AIM OF THE EXERCISE =>
Find the lines of data that contain the string "moral", then list them.

Stored records:
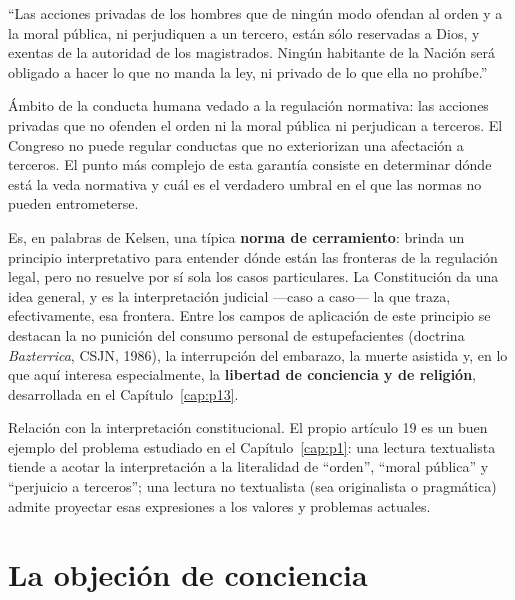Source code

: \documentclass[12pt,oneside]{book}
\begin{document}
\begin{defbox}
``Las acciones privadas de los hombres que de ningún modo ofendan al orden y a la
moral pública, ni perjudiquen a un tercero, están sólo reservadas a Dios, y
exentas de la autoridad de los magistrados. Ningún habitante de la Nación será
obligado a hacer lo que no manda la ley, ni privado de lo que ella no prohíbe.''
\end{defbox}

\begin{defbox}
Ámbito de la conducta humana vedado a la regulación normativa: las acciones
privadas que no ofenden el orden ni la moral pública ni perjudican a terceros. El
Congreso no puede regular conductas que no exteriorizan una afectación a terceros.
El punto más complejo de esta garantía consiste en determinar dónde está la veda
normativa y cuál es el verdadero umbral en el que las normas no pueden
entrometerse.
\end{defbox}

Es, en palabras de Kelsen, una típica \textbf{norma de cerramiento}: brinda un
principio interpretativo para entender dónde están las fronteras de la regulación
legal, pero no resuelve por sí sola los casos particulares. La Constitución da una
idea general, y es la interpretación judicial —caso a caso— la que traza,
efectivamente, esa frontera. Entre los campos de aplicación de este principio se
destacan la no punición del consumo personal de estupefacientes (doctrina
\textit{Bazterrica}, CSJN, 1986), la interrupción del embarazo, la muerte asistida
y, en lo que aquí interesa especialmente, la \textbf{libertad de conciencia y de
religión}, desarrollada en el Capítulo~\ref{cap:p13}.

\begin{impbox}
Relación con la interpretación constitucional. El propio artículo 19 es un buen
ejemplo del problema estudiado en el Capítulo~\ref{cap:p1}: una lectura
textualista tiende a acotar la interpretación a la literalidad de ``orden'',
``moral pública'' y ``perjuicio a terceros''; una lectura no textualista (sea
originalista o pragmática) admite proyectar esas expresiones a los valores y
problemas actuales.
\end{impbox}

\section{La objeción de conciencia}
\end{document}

ANSWER FOR THE TASK =>
moral pública, ni perjudiquen a un tercero, están sólo reservadas a Dios, y
privadas que no ofenden el orden ni la moral pública ni perjudican a terceros. El
``moral pública'' y ``perjuicio a terceros''; una lectura no textualista (sea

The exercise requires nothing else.